Vidu has introduced its Reference-to-Video capability to the Vidu Q1 model, bringing a unique blend of two previously available features to its latest release. This update enables users to upload up to seven reference images, including characters, scenes, or props, and then generate videos that maintain style and subject consistency throughout. Unlike traditional image-to-video tools, Vidu Q1 is designed to intelligently merge reference images according to the user’s prompt, delivering detailed and visually coherent results across a variety of creative contexts.
Vidu Q1 with Reference-to-Video sample
With this approach, uploaded images serve as the creative building blocks for video production, functioning as modular components that can be freely mixed and matched. Users no longer need to rely on detailed scripts or storyboards, as the model is capable of interpreting the intent behind combined assets to create scenes that remain visually consistent, even when switching between different angles or mixing diverse subjects.

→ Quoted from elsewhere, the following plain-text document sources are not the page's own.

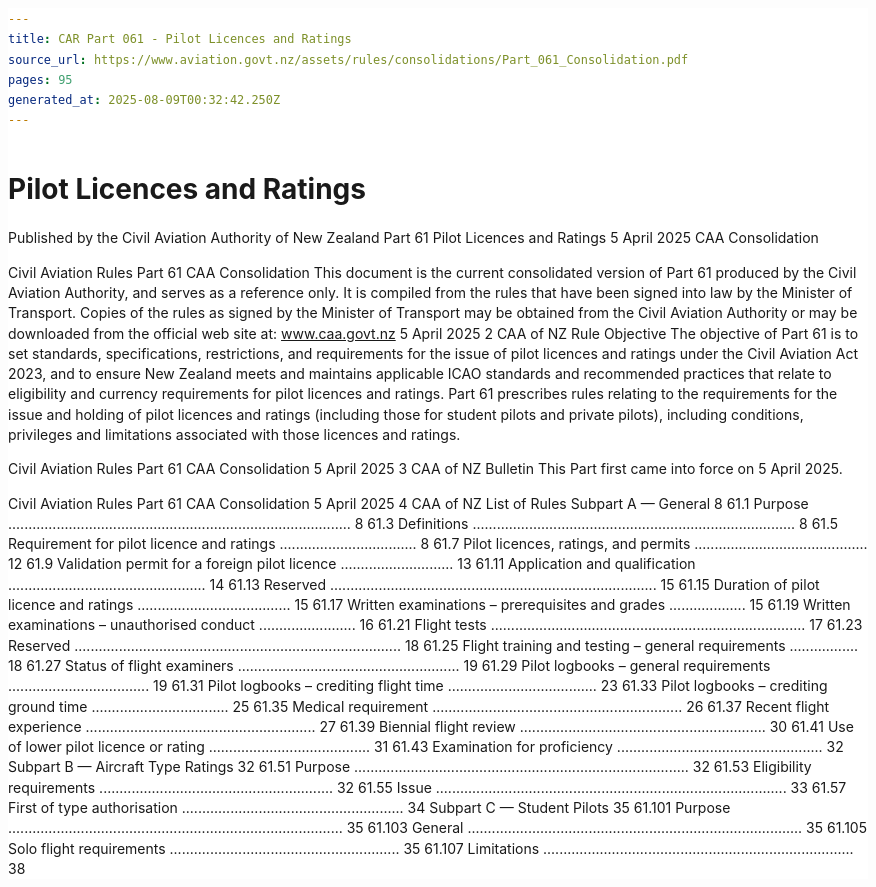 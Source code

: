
 ```yaml
---
title: CAR Part 061 - Pilot Licences and Ratings
source_url: https://www.aviation.govt.nz/assets/rules/consolidations/Part_061_Consolidation.pdf
pages: 95
generated_at: 2025-08-09T00:32:42.250Z
---
```

# Pilot Licences and Ratings

Published by the Civil Aviation Authority of New Zealand  Part 61  Pilot Licences and Ratings  5 April 2025  CAA Consolidation

Civil Aviation Rules   Part 61   CAA Consolidation  This document is the current consolidated version of Part 61 produced by the Civil Aviation Authority, and serves as a reference only.   It is compiled from the rules that have been signed into law by the Minister of Transport.   Copies of the rules as signed by the Minister of Transport may be obtained from the Civil Aviation Authority or may be downloaded from the official web site at: www.caa.govt.nz  5 April 2025   2   CAA of NZ  Rule Objective  The objective of Part 61 is to   set standards, specifications, restrictions, and requirements for the issue of pilot licences and ratings under the Civil Aviation Act 2023, and   to ensure New Zealand   meets and maintains  applicable ICAO standards and recommended practices that relate to eligibility and currency requirements for pilot licences and ratings.  Part 61 prescribes rules relating to the requirements for the issue and holding of pilot licences and ratings (including those for student pilots and private pilots), including conditions, privileges and limitations associated with those licences and ratings.

Civil Aviation Rules   Part 61   CAA Consolidation  5 April 2025   3   CAA of NZ  Bulletin  This Part first came into force on 5 April 2025.

Civil Aviation Rules   Part 61   CAA Consolidation  5 April 2025   4   CAA of NZ  List of Rules  Subpart A — General   8  61.1   Purpose   .....................................................................................   8  61.3   Definitions   ................................................................................   8  61.5   Requirement for pilot licence and ratings   ..................................   8  61.7   Pilot licences, ratings, and permits   ...........................................   12  61.9   Validation permit for a foreign pilot licence   ............................   13  61.11   Application and qualification   .................................................   14  61.13   Reserved   .................................................................................   15  61.15   Duration of pilot licence and ratings   ......................................   15  61.17   Written examinations – prerequisites and grades   ...................   15  61.19   Written examinations – unauthorised conduct ........................   16  61.21   Flight tests   ..............................................................................   17  61.23   Reserved   .................................................................................   18  61.25   Flight training and testing – general requirements   .................   18  61.27   Status of flight examiners   .......................................................   19  61.29   Pilot logbooks – general requirements   ...................................   19  61.31   Pilot logbooks – crediting flight time   .....................................   23  61.33   Pilot logbooks – crediting ground time   ..................................   25  61.35   Medical requirement   ..............................................................   26  61.37   Recent flight experience   .........................................................   27  61.39   Biennial flight review   .............................................................   30  61.41   Use of lower pilot licence or rating   ........................................   31  61.43   Examination for proficiency   ...................................................   32  Subpart B — Aircraft Type Ratings   32  61.51   Purpose   ...................................................................................   32  61.53   Eligibility requirements   ..........................................................   32  61.55   Issue   .......................................................................................   33  61.57   First of type authorisation .......................................................   34  Subpart C — Student Pilots   35  61.101   Purpose   ...................................................................................   35  61.103   General   ...................................................................................   35  61.105   Solo flight requirements   .........................................................   35  61.107   Limitations   .............................................................................   38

This flexibility appeals to content creators, marketers, and storytellers seeking to rapidly prototype ideas or produce narrative-driven videos without the constraints of manual editing or physical production.
Vidu Q1 with Reference-to-Video tour
Vidu Q1 is now available to users, with the Reference-to-Video feature accessible on the company’s platform. The update is positioned to serve both individual creators and professional teams looking to produce content across genres, from commercial advertisements to episodic story series.
🎬 The AI video tool Vidu has recently launched an upgraded Reference-to-Video feature.
— Vidu AI (@ViduAI_official) July 8, 2025
This feature allows users to upload up to seven reference images — such as characters, scenes, or props — to generate videos. Unlike traditional image-to-video tools, Vidu intelligently… pic.twitter.com/J6K4oeAFEm
The company behind this release, Vidu, has built its reputation on providing AI-driven video tools that prioritize quality and stylistic fidelity, and this latest combination of features demonstrates a further step in modular, creator-centric design within the AI video space.